## WHAT YOU HAVE TO DO
Scan the lines below for the word "force". Copy each line you find it in.

=== Begin Enclosure ===

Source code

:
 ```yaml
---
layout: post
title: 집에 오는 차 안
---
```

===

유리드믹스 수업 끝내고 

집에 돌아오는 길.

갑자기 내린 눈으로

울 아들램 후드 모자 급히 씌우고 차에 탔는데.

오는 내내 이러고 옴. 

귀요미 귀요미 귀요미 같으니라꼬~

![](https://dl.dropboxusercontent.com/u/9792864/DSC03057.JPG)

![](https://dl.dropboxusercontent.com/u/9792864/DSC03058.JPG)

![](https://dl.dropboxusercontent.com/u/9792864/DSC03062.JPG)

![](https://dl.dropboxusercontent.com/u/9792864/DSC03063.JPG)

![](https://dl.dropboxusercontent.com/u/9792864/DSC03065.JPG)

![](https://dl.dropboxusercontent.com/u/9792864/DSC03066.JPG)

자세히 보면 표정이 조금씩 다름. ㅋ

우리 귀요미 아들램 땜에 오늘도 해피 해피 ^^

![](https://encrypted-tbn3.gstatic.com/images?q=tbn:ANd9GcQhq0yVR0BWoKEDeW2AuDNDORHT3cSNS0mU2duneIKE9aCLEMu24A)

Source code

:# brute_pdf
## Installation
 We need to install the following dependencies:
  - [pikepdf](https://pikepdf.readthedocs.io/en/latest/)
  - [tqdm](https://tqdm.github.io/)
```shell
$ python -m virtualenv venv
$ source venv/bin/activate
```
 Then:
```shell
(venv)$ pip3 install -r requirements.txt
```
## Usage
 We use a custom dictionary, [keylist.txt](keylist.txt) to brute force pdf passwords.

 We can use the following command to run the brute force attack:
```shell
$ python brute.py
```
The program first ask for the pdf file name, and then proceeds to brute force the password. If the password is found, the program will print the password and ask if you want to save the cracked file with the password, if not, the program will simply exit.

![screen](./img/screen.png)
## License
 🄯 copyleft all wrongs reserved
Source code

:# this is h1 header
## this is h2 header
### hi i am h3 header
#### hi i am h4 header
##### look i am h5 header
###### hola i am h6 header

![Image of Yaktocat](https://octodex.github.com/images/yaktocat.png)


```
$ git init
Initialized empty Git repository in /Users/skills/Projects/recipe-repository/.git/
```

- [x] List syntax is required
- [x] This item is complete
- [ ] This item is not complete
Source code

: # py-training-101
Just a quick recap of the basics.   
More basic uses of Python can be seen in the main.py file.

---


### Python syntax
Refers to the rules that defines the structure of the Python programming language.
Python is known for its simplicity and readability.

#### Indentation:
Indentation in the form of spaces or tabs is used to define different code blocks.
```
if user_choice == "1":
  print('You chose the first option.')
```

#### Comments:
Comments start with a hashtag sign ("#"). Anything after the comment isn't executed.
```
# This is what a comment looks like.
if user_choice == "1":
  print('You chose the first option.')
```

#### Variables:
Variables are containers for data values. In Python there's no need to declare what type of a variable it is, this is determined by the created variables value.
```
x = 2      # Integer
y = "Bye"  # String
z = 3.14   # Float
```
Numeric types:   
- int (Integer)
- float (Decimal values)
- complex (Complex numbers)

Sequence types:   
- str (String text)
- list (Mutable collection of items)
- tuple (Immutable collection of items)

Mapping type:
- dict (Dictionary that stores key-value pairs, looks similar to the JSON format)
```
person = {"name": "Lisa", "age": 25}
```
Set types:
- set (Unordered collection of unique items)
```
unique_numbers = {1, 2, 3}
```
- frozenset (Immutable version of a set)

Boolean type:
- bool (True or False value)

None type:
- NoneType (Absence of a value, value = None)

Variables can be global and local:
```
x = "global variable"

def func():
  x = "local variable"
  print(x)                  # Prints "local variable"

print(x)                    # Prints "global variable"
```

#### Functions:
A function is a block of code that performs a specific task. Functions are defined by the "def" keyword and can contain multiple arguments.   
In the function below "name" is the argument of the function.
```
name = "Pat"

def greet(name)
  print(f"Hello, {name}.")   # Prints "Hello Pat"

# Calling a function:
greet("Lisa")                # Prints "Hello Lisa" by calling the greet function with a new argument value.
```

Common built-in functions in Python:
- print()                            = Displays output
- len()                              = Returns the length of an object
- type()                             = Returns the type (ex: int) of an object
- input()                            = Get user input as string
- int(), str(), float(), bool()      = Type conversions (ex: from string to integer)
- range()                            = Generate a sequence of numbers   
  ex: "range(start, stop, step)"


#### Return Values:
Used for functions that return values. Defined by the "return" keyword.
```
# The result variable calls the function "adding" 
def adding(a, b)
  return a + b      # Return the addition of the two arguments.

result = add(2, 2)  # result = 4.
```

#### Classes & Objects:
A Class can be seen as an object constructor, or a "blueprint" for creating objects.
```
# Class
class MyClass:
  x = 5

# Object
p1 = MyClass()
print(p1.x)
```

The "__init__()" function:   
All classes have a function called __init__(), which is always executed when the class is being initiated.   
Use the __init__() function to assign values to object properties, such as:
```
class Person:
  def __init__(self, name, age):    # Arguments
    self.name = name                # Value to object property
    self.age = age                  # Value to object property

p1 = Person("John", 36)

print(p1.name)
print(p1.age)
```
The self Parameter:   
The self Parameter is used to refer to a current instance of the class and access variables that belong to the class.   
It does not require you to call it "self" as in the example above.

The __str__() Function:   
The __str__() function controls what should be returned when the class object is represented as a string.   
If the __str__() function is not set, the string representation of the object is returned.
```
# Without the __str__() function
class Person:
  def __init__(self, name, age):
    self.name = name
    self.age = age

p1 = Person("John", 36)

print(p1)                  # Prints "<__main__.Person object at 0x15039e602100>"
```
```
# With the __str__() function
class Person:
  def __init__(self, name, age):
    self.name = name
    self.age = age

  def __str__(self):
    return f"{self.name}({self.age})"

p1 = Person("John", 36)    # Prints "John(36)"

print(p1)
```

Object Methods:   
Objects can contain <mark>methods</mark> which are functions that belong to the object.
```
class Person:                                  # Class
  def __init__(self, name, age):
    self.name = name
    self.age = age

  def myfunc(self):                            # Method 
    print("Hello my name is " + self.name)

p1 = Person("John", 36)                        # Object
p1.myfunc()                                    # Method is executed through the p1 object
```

=== End Enclosure ===

## TASK SOLUTION
 We use a custom dictionary, [keylist.txt](keylist.txt) to brute force pdf passwords.
 We can use the following command to run the brute force attack:
The program first ask for the pdf file name, and then proceeds to brute force the password. If the password is found, the program will print the password and ask if you want to save the cracked file with the password, if not, the program will simply exit.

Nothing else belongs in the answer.